* WHAT TO DO: Below this line is the material. Write out only its lines from the one containing "in connection cleanup" through the one containing "- **Error-Free Operation**: No", both kept, exactly.
● ● ●
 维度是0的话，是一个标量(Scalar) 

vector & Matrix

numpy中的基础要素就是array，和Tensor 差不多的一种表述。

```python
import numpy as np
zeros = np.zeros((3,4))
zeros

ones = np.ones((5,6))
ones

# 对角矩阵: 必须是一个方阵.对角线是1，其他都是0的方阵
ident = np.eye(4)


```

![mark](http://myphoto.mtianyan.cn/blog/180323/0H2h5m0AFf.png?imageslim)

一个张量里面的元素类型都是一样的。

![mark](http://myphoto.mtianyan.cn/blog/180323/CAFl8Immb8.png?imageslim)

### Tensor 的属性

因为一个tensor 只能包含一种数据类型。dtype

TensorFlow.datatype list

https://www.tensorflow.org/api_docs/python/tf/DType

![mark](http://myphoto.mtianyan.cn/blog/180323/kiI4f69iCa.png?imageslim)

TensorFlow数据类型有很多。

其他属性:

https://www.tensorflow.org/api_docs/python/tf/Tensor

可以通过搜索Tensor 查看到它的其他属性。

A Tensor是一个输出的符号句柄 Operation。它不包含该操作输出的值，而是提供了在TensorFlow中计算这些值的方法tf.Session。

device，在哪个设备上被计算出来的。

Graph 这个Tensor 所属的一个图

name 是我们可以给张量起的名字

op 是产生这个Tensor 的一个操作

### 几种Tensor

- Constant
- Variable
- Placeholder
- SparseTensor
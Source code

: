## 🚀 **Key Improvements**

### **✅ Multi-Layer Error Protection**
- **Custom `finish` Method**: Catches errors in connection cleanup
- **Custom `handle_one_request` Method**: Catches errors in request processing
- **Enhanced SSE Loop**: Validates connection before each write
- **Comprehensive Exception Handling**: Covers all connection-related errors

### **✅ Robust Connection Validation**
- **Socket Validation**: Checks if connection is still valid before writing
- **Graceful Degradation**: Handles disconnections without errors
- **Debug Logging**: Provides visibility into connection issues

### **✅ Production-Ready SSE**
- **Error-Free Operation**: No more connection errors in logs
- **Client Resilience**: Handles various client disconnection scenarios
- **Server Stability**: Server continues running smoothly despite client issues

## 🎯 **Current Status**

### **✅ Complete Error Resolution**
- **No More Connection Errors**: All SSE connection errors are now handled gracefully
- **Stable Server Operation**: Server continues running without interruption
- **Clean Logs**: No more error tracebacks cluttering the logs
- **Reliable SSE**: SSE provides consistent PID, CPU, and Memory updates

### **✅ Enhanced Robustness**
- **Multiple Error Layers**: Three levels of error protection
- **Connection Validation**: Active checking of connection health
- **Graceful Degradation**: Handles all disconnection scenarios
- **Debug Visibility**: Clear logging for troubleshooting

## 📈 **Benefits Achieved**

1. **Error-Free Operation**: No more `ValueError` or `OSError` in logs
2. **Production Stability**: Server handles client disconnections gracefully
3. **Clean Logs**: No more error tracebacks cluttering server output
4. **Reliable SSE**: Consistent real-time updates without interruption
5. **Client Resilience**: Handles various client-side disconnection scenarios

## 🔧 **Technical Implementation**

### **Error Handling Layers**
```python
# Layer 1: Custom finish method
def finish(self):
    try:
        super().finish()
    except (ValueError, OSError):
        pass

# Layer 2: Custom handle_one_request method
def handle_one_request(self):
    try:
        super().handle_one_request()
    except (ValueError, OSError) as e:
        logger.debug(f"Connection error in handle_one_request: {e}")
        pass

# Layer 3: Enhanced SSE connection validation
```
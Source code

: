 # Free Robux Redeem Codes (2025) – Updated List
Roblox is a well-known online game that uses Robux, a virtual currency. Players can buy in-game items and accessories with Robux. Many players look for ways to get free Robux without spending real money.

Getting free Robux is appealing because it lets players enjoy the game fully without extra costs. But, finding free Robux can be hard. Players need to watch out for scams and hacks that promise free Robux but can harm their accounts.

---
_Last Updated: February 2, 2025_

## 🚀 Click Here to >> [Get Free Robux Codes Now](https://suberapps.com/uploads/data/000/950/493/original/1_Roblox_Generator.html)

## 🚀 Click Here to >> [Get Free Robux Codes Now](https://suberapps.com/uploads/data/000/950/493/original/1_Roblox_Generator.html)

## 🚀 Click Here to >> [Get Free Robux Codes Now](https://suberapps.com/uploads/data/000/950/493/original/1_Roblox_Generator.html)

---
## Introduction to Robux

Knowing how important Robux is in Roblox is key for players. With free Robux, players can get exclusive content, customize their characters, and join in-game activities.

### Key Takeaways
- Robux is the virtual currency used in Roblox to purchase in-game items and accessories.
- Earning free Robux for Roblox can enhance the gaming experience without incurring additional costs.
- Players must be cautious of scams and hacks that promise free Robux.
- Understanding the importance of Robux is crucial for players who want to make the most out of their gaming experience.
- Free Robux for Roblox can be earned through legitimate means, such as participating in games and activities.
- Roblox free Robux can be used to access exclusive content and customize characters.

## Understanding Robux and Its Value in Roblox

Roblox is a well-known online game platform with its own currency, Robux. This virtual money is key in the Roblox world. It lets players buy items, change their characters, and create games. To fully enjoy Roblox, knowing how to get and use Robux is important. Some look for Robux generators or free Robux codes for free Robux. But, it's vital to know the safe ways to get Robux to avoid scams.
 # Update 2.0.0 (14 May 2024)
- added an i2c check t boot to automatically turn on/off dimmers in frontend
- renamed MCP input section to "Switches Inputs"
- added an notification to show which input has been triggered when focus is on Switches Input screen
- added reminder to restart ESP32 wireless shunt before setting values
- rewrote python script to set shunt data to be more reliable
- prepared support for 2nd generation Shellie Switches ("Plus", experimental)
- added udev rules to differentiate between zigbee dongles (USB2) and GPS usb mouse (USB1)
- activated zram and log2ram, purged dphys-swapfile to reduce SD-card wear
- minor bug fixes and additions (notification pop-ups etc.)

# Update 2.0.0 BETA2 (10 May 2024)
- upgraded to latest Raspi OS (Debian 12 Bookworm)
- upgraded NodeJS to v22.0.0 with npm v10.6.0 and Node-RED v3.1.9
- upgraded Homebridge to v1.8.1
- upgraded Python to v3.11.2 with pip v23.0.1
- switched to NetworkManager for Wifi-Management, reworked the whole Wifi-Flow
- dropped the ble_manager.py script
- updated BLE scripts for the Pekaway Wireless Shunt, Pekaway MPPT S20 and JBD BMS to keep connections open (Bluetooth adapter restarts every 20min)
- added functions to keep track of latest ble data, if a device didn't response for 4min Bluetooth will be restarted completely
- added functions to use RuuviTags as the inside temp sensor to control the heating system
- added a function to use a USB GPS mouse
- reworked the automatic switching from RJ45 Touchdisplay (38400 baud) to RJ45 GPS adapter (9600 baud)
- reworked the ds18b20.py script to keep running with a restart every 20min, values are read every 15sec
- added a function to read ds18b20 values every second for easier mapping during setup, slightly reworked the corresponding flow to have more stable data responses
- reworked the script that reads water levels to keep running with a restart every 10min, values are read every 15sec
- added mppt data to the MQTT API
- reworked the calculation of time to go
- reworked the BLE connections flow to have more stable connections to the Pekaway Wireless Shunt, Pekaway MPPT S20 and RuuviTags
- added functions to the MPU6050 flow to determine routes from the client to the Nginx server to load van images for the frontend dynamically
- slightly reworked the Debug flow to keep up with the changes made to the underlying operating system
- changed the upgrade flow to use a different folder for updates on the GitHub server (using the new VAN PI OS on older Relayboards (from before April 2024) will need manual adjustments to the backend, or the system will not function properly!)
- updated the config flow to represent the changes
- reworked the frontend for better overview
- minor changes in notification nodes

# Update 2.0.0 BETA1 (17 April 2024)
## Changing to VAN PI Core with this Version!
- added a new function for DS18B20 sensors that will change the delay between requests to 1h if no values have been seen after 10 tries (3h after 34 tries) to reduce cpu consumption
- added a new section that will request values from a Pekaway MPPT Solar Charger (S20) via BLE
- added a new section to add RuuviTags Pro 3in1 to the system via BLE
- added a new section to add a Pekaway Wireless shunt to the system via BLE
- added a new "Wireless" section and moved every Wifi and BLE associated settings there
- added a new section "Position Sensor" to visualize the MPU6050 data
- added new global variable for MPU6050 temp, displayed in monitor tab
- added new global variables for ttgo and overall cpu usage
● ● ●
* RESPONSE:
- **Custom `finish` Method**: Catches errors in connection cleanup
- **Custom `handle_one_request` Method**: Catches errors in request processing
- **Enhanced SSE Loop**: Validates connection before each write
- **Comprehensive Exception Handling**: Covers all connection-related errors

### **✅ Robust Connection Validation**
- **Socket Validation**: Checks if connection is still valid before writing
- **Graceful Degradation**: Handles disconnections without errors
- **Debug Logging**: Provides visibility into connection issues

### **✅ Production-Ready SSE**
- **Error-Free Operation**: No more connection errors in logs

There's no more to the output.